Building a compile-time SIMD optimized smoothing filter

71 pointsposted 11 hours ago
by PaulHoule

17 Comments

keldaris

10 hours ago

This looks like a nice case study for when you're already using Rust for other reasons and just want to make a bit of numerical code go fast. However, as someone mostly writing C++ and Julia, this does not look promising at all - it's clear that the Julia implementation is both more elegant and faster, and it seems much easier to reproduce that result in C++ (which has no issues with compile time float constants, SIMD, GPU support, etc.) than Rust.

I've written very little Rust myself, but when I've tried, I've always come away with a similar impression that it's just not a good fit for performant numerical computing, with seemingly basic things (like proper SIMD support, const generics without weird restrictions, etc.) considered afterthoughts. For those more up to speed on Rust development, is this impression accurate, or have I missed something and should reconsider my view?

gauge_field

9 hours ago

In terms of speed, Rust is up there with C/C++. See e.g. https://benchmarksgame-team.pages.debian.net/benchmarksgame/... I also ported several algo from C and it was matching the performance.
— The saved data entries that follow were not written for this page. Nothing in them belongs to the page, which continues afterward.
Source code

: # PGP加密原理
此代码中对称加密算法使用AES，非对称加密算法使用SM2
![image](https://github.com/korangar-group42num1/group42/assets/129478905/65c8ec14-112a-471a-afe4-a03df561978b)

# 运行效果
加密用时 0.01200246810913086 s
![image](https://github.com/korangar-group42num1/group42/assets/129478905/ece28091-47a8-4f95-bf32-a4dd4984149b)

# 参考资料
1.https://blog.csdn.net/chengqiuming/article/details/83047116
Regarding SIMD support, the only thing that is missing, is stable support for avx512, and some more exotic feature extensions for deep learning e.g. avx_vnni. Those are implemented and waiting to be included in the next stable versions.

Gpu support: this is still an issue b/c of not enough people working on it, but there projects trying to improve this: see https://github.com/tracel-ai/cubecl .
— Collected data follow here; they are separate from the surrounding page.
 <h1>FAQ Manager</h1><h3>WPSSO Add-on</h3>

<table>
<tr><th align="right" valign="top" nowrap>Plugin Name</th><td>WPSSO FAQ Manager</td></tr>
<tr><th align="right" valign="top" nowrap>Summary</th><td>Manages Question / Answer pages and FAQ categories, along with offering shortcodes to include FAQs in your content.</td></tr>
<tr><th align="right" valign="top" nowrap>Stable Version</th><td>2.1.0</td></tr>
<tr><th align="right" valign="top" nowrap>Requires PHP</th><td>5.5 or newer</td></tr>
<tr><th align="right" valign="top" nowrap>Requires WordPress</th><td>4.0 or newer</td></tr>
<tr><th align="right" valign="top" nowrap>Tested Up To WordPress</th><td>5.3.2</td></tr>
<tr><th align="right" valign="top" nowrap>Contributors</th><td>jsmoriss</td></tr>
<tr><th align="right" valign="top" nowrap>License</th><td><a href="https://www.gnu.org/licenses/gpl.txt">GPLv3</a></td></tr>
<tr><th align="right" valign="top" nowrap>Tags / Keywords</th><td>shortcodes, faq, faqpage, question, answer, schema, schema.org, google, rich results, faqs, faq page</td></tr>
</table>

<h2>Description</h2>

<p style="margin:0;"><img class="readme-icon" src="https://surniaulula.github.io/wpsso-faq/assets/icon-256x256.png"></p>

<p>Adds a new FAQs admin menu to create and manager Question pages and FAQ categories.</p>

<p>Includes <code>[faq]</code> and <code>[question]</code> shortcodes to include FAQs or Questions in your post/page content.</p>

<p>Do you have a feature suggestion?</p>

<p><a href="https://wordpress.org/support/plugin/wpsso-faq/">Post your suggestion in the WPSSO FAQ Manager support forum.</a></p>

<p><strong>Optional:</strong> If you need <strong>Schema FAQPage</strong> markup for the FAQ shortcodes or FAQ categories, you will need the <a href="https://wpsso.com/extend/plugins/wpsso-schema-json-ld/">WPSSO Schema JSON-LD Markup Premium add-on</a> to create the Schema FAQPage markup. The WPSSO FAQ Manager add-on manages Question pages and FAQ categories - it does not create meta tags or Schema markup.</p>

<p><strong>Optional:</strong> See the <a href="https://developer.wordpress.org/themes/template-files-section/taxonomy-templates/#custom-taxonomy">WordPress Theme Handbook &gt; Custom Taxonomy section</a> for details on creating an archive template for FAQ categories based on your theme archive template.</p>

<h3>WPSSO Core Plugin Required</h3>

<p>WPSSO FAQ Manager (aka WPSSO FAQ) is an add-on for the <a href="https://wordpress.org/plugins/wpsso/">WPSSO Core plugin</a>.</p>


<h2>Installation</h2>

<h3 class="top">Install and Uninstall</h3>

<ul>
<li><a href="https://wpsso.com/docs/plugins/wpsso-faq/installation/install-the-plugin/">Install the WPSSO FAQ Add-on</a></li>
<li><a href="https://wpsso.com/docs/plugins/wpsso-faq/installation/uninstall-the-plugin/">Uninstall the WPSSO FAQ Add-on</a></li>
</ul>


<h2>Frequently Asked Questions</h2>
Const generics: Yeah, there are a few annoying issues: it is limited to small set of types. For instance, you cant use const enum as a generic. Also, you cant use generic parameters in const operations on stable rust: see unstable feature generic_const_exprs.

My main reason for using rust in numerical computing:

- type system. Some find it weird. I find it explicit and easier to understand.

- cargo (nicer cross platform defaults, since I tend to develop both from windows and linux)

- unconditional code generation, with [target_feature(enable = "feature_list")]. This makes it so that I dont have to set different set of flags for each compilation unit when building. It is enough to put that on top of function making use of SIMD.

I agree that if you want to be fast/exploratory in developing algo and you can sacrifice a little bit of performance, Julia is a better choice.

bobmcnamara

7 hours ago

TBH, Intel ISAs have never been very stable, the mixed AVX flavors are just the latest examples.

jonathrg

9 hours ago

Tight loops of SIMD operations seems like something that might be more convenient to just implement directly in assembly? So you don't need to babysit the compiler like this.

anonymoushn

7 hours ago

I'm happy to use compilers for register allocation, even though they aren't particularly good at it

adgjlsfhk1

7 hours ago

Counterpoint: that makes you rewrite it for every architecture and every datatype. A high level language makes it a lot easier to get something more readable, runable everywhere, and datatype generic.

brrrrrm

7 hours ago

You almost always have to for good perf on non-trivial operations

jonathrg

7 hours ago

For libraries, yes that is a concern. In practice you're often dealing with one or a handful of instances of the problem at hand.

menaerus

7 hours ago

If you're ready to settle on much lower IPC then yes.

adgjlsfhk1

6 hours ago

The Julia version of this (https://github.com/miguelraz/StagedFilters.jl) is very clearly generating pretty great code. For `smooth!(SavitzkyGolayFilter{4,3}, rand(Float64, 1000), rand(Float64, 1000))`, 36 out of 74 of the inner loop instructions are vectorized fmadds (of one kind or another). There are a few register spills that seem plausibly unnecessary, and some dependency chains that I think are an inherent part of the algorithm, but I'm pretty that there isn't an additional 2x speed to get here.

menaerus

6 hours ago

I can write SIMD code that's 2x the speed of the non-vectorized code but I can also rewrite that same SIMD code so that 2x becomes 6x.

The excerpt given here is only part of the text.